• _DATASET_:
*** Begin section ***

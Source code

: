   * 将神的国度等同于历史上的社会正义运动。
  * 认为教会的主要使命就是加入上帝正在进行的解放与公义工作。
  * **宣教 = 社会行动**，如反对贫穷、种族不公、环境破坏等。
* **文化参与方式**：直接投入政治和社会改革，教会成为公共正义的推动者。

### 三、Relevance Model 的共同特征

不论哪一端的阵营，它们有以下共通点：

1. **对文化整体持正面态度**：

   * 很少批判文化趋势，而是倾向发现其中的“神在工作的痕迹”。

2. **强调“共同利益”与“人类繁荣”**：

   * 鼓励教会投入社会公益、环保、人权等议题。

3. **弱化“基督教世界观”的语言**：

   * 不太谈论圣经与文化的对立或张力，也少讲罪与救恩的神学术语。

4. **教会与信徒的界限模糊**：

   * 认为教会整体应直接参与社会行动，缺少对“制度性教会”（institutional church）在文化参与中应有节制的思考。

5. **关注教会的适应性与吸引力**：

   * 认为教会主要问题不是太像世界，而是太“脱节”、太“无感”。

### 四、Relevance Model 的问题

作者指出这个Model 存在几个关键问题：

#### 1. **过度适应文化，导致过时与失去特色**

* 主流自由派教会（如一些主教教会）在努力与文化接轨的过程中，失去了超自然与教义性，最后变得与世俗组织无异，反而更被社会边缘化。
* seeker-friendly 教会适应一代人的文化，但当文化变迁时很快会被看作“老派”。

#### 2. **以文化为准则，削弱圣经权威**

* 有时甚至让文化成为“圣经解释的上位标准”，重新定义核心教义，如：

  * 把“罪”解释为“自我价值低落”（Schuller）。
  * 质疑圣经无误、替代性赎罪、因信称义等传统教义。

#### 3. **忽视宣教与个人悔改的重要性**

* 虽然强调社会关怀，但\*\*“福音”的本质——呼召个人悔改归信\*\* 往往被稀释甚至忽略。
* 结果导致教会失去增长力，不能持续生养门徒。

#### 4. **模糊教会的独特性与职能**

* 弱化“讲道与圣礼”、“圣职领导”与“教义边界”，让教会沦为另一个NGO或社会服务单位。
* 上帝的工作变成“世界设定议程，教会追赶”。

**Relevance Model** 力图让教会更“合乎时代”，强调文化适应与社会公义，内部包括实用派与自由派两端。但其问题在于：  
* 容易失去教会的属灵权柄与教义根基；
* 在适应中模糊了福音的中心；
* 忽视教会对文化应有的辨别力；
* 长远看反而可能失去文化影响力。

*** End section ***

Above are the records; restate each one exactly.

Source code

:   * 将神的国度等同于历史上的社会正义运动。
  * 认为教会的主要使命就是加入上帝正在进行的解放与公义工作。
  * **宣教 = 社会行动**，如反对贫穷、种族不公、环境破坏等。
* **文化参与方式**：直接投入政治和社会改革，教会成为公共正义的推动者。

### 三、Relevance Model 的共同特征

不论哪一端的阵营，它们有以下共通点：

1. **对文化整体持正面态度**：

   * 很少批判文化趋势，而是倾向发现其中的“神在工作的痕迹”。

2. **强调“共同利益”与“人类繁荣”**：

   * 鼓励教会投入社会公益、环保、人权等议题。

3. **弱化“基督教世界观”的语言**：

   * 不太谈论圣经与文化的对立或张力，也少讲罪与救恩的神学术语。

4. **教会与信徒的界限模糊**：

   * 认为教会整体应直接参与社会行动，缺少对“制度性教会”（institutional church）在文化参与中应有节制的思考。

5. **关注教会的适应性与吸引力**：

   * 认为教会主要问题不是太像世界，而是太“脱节”、太“无感”。

### 四、Relevance Model 的问题

作者指出这个Model 存在几个关键问题：

#### 1. **过度适应文化，导致过时与失去特色**

* 主流自由派教会（如一些主教教会）在努力与文化接轨的过程中，失去了超自然与教义性，最后变得与世俗组织无异，反而更被社会边缘化。
* seeker-friendly 教会适应一代人的文化，但当文化变迁时很快会被看作“老派”。

#### 2. **以文化为准则，削弱圣经权威**

* 有时甚至让文化成为“圣经解释的上位标准”，重新定义核心教义，如：

  * 把“罪”解释为“自我价值低落”（Schuller）。
  * 质疑圣经无误、替代性赎罪、因信称义等传统教义。

#### 3. **忽视宣教与个人悔改的重要性**

* 虽然强调社会关怀，但\*\*“福音”的本质——呼召个人悔改归信\*\* 往往被稀释甚至忽略。
* 结果导致教会失去增长力，不能持续生养门徒。

#### 4. **模糊教会的独特性与职能**

* 弱化“讲道与圣礼”、“圣职领导”与“教义边界”，让教会沦为另一个NGO或社会服务单位。
* 上帝的工作变成“世界设定议程，教会追赶”。

**Relevance Model** 力图让教会更“合乎时代”，强调文化适应与社会公义，内部包括实用派与自由派两端。但其问题在于：  
* 容易失去教会的属灵权柄与教义根基；
* 在适应中模糊了福音的中心；
* 忽视教会对文化应有的辨别力；
* 长远看反而可能失去文化影响力。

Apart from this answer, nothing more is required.